Contributing¶
For bug fixes or new features, please file an issue before submitting a pull request. If the change is not trivial, it may be best to wait for feedback.
Running tests¶
Tests are written as usual Python unit tests with the unittest
module of the
Python standard library. Running them can be done as follow:
$ python -m unittest discover -vv
Managing versions¶
As it is a good project management practice, we should follow semantic versioning, so remember the following:
As long as the model predicts the same thing, retraining/updating the model should be considered a non-breaking change, so you should bump the MINOR version of the program.
Upgrading the internal HMMs could potentially change the output but won’t break the program, they should be treated as non-breaking change, so you should bump the MINOR version of the program.
If the model changes prediction (e.g. predicted classes change), then you should bump the MAJOR version of the program as it it a breaking change.
Changes in the code should be treated following semver the usual way.

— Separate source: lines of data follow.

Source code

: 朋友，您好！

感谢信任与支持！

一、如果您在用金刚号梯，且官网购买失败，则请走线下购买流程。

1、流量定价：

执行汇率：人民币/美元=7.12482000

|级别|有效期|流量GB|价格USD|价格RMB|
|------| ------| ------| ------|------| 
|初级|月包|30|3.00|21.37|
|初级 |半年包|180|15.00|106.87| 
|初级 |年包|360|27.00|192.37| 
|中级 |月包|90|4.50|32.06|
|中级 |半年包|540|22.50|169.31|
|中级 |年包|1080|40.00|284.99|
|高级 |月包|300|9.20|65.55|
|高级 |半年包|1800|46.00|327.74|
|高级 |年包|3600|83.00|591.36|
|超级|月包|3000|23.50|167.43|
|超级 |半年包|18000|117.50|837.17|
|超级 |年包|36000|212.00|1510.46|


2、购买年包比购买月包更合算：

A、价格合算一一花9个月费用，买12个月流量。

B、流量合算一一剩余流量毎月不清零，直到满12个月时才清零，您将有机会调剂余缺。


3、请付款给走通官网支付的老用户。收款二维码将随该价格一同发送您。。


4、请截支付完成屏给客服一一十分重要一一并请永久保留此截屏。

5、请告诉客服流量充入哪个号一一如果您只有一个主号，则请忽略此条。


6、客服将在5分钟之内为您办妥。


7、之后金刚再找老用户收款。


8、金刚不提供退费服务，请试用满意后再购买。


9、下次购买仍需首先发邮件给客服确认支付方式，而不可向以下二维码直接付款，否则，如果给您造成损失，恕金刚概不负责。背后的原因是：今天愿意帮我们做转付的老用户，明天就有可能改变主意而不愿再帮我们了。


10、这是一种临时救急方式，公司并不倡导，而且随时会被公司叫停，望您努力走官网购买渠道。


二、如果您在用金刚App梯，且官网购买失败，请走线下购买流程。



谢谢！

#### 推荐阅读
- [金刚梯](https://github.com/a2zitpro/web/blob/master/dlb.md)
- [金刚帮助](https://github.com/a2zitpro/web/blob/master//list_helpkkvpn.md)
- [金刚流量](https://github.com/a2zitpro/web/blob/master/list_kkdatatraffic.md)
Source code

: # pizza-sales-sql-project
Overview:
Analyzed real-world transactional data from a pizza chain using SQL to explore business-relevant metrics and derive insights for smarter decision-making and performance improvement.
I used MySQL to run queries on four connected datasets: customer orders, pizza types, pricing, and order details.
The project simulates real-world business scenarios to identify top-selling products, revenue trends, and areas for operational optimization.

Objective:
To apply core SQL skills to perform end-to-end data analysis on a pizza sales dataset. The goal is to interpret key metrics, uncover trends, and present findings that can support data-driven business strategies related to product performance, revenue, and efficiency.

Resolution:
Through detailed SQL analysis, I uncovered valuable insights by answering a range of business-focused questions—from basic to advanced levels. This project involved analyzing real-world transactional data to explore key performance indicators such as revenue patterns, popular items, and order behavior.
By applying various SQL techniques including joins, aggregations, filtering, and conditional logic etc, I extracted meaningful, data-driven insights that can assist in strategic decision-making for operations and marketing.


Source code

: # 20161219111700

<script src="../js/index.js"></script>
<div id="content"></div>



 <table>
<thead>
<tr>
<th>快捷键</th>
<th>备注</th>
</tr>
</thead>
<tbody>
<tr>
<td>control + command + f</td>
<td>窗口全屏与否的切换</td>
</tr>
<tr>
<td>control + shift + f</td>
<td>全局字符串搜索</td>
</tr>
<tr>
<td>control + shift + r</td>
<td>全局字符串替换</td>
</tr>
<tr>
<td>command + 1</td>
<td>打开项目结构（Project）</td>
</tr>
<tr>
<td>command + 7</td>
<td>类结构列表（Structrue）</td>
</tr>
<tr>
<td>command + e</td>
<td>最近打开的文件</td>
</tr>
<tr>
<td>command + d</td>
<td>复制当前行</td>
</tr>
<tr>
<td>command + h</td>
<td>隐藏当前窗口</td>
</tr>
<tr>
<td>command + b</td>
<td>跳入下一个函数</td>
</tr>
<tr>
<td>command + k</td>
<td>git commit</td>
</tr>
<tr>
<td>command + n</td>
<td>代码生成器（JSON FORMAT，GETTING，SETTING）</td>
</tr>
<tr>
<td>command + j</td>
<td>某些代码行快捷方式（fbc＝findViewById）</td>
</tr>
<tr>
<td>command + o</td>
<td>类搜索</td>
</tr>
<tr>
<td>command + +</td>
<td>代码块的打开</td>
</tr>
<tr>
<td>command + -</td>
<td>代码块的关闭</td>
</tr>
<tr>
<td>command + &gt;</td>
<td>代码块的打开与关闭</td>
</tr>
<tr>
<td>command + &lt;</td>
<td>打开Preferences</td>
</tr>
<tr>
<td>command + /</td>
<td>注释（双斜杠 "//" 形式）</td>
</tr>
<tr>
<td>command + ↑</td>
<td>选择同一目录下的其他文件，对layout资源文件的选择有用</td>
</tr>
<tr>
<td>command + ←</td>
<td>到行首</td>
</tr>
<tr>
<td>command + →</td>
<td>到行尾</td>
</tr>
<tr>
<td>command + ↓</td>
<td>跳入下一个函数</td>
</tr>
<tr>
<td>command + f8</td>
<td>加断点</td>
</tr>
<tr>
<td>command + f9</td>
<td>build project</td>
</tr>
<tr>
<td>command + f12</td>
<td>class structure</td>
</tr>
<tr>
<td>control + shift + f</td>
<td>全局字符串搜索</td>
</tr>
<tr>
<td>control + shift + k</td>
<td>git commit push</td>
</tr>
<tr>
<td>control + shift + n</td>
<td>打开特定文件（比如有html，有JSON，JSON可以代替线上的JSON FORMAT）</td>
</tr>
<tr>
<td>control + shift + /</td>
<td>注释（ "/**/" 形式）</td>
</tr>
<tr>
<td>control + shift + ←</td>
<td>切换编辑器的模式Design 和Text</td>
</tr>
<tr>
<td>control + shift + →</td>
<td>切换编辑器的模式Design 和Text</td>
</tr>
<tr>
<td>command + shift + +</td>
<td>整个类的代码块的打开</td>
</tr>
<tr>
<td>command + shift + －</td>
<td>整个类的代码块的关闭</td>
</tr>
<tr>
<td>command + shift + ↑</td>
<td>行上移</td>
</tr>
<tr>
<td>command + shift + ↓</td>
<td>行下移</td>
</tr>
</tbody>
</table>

Changed in the CLI should be treated as changed in the API (e.g. a new CLI option or a new command bumps the MINOR version, removal of an option bumps the MAJOR version).
Upgrading the internal HMMs¶
To bump the version of the internal HMMs (for instance, to switch to a newer
version of Pfam), simply edit the INI file for that HMM in the
gecco/hmmer
folder.
Then clean and rebuild data files to download the latest version of the HMMs:
$ python setup.py clean build_data --inplace
Upgrading the internal CRF model¶
After having trained a new version of the model, run the following command to update the internal GECCO model as well as the hash signature file:
$ python setup.py update_model --model <path_to_new_crf.model>